そう意を決したアタシはサツキのことをきつく睨みつける。
「何なのです、その目は」
ぶりっ子のような口調だけれど、その声のトーンは氷のように冷たくて一瞬怯みそうになる。でもアタシは自分を奮い立たせる意を込めて、サツキを見上げる視線を更に鋭くする。
「……もうあなた達の言いなりにはならない。アタシは、自分が正しいと思った方法で主の説いた理想郷を実現する」
「何を言ってるのです……? 主が説いた人間の理想郷のためには漆国七雲客の殲滅が不可欠なので」
「違うっ!」
ここまで来てようやく気付いた。これまでアタシが妄信していたラミリルド聖教の考えは、言ってしまえばクラリゼナ王家に騙されて他の漆国七雲客を狩りつくす勇者と同じだ。盲目的に漆国七雲客を殺すのは無条件に勇者信仰をしているクラリゼナと同じだ。そんなのではアタシみたいな不幸な子供を増やすことはあっても、永遠に世界は幸せにならない。何より、アタシが憧れた緑髪金眼の英雄は、そしてそんな彼女に憧れたアタシの同志は、違う形でこの欺瞞に満ち溢れた世界を少しでも理想に近づけようとするはず。なら――もうアタシは血濡れの処女なんてやめてやる。
「大体、漆国七雲客って確かに悪いことをしてる人もいるけど……アタシのお母さんみたいに何もしてない人の方が多いわよね? 少なくともラインベルトで会った【時空】と【次元】はお互いのことを思い合っていてあくまで正当防衛にその力を使おうとしていた。この領地にいるっていう【幻想】も【原素】も日中人々に話を聞いていても何の情報を得らえないくらい、ひっそりとこの街に溶け込んでる。そんな相手をわざわざ探し出してなぶり殺すことになんの意味があるの? そんなことはやめて、アタシは人々を言葉によって教え導くことによって、手が届く範囲内の人達を少しでも幸せにしたい」
大したことを言えなかったけれどアリエルさんにちょっとしたアドバイスをして、そしてその結実としてあんなに幸せな表情をしたアリエルさんを見た時。アタシは正直に言うと嬉しかったのだ。アタシ、シスターをちゃんとやれてるじゃん、って思えたのだった。

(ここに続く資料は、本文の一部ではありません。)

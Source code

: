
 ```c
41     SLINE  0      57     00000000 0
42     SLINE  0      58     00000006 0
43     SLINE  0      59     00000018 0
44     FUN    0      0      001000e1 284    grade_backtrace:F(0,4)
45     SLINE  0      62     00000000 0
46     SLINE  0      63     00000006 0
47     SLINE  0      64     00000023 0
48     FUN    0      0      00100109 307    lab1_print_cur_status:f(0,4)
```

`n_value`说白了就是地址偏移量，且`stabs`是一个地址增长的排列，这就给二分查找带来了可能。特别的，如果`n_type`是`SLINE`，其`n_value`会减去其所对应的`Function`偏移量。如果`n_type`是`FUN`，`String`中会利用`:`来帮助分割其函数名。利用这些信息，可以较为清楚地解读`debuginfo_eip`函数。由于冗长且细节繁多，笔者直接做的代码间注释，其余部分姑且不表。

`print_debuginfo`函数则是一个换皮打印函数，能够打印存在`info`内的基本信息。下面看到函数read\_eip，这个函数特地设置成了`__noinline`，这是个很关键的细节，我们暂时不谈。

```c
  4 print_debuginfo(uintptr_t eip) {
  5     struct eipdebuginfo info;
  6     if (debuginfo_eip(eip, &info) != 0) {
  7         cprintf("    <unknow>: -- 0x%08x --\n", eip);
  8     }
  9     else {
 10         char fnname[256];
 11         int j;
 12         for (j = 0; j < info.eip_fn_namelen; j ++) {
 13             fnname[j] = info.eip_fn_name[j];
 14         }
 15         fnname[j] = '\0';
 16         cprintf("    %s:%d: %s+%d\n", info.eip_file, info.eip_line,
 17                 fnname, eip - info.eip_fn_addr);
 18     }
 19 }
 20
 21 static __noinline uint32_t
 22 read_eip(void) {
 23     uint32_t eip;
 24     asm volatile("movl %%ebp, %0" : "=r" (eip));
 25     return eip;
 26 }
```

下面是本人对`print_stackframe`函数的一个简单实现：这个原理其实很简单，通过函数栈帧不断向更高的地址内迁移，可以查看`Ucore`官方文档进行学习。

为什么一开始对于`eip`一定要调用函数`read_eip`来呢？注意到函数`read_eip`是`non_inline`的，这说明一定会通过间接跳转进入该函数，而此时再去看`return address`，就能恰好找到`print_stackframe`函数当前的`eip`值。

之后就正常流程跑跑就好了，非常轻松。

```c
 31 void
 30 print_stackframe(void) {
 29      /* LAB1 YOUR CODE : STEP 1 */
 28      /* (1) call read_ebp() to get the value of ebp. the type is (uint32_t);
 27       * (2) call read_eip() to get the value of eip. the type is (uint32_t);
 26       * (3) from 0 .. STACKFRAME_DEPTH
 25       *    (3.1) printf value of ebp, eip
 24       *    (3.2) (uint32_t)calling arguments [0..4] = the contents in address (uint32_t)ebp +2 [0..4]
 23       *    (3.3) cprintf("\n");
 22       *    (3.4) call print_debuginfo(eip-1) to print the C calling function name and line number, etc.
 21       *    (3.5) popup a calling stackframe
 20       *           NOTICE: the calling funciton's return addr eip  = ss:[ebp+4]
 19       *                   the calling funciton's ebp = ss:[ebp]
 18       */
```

もう今のアタシは復讐のために戦うシスターじゃない。真の勇者に憧れる厄介オタクで、普通に迷える子羊を教え導き、手の届く範囲内の人が笑顔になってくれたらちょっと嬉しくなる聖職者。そんなアタシが誰かを苦しめてもいない漆国七雲客と戦う理由なんてどこにもない。
アタシがそこまで言い放つと。サツキの目に妖しい赤い光が宿る。
「ロックー―それは、皇国に対する反逆なのです?」
「そう捉えてくれて構わないわ。そして、もしあなた達がアタシの手が伸ばせる範囲の人達を害そうとするのだとしたら――その時はアタシは、あなた達に叩き込まれたこの力であなた達の野望を打ち砕く」
そこでサツキは失笑する。
「血濡れの処女最弱のあなたが? 格上の子のわたしを? 冗談も休み休み言うのです。お前みたいな最弱はこの領地に潜む漆国七雲客を駆逐するための歯車として黙って働けばいいのです。そうすれば、主が説いた人間が人間として身の丈に合った暮らしをできる理想郷が実現するのです。それがわからない六女には、ちょっとだけお姉ちゃんである私がお灸を据えてあげるのです」
次の瞬間、サツキを中心として魔法陣が構築され始める。でも、その魔法が完成する前に。ものすごい水流で反対側にある廃教会の壁が押し流される。そして現れた人物を見て、アタシとサツキは絶句する。なぜならそこにいたのは……。
「ナナミ達を裏切るなんて……お姉ちゃんは悪い子だね。めっ、だよ?」
目を赤く光らせながら不気味に笑っそこに立っていたのは、いつものナナミを大人にしたような、真っ青なドレスに身を包んだ女性だった。